Funeral services will be held Friday for Prof. Aharon Katzir-Katchalsky, an Internationally famous scientist, head of the Polymer Department at the Weizmann Institute of Science In Rehovoth, who was killed in the Lydda Airport massacre last night while returning from a scientific conference in West Germany. Dr. KATZIR-KATCHALSKY was 58.

He was fatally wounded by a Japanese gunman as he was walking towards the customs barrier where his wife, Rena, and his son were waiting to greet him. Mrs. Katzir-Katchalsky was slightly wounded. His body will lie in state at the Weizmann Institute where the funeral services will be held. President Zalman Shazar, Premier Golda Meir and other top ranking Israeli government officials will attend. In addition, leading scientists from all parts of the world are expected to be present at the burial ceremonies. The services were scheduled for Friday to enable them to reach Israel.

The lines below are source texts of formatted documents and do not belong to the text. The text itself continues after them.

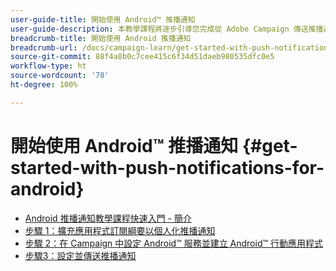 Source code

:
 ```yaml
---
user-guide-title: 開始使用 Android™ 推播通知
user-guide-description: 本教學課程將逐步引導您完成從 Adobe Campaign 傳送推播通知到 Android 應用程式的步驟。
breadcrumb-title: 開始使用 Android 推播通知
breadcrumb-url: /docs/campaign-learn/get-started-with-push-notifications-for-android/introduction.html
source-git-commit: 88f4a8b0c7cee415c6f34d51daeb980535dfc0e5
workflow-type: ht
source-wordcount: '78'
ht-degree: 100%

---
```



# 開始使用 Android™ 推播通知 {#get-started-with-push-notifications-for-android}

+ [Android 推播通知教學課程快速入門 - 簡介](/help/tutorial-get-started-with-push-notifications-for-android/introduction.md)
+ [步驟 1：擴充應用程式訂閱綱要以個人化推播通知](/help/tutorial-get-started-with-push-notifications-for-android/extend-the-app-subscription-schema.md)
+ [步驟 2：在 Campaign 中設定 Android™ 服務並建立 Android™ 行動應用程式](/help/tutorial-get-started-with-push-notifications-for-android/configure-an-android-service-in-campaign.md)
+ [步驟3：設定並傳送推播通知](/help/tutorial-get-started-with-push-notifications-for-android/configure-and-send-push-notifications.md)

Prof. Katzir-Katchalsky was born in Lodz, Poland in 1914, came to Palestine in 1925 and was educated at the Hebrew University in Jerusalem where he earned his Ph.D. in chemistry. His specialty was the thermo-dynamics of irreversible processes and their application to biological membranes. His special field of research was the brain. Prof. Katzir-Katchalsky and colleagues at the Weizmann Institute were credited with a major scientific breakthrough recently when they developed a process to convert chemical energy directly to mechanical energy without an intermediary process.

Prof. Katzir-Katchalsky headed many Israeli and international scientific bodies, was holder of the Weizmann Prize and the Israel Prize in exact sciences and of many international honors. Last year he was elected a foreign member of the National Academy of Sciences in Washington. D.C. and was also a foreign member of the American Academy of Arts and Sciences, an honorary fellow of the New York Academy of Sciences and a member of the American Chemical Society, Colloid Division. He was also a visiting professor at Harvard University and the University of California, Berkeley; Herter Lecturer at Johns Hopkins University and Forester Lecturer at the State University of New York.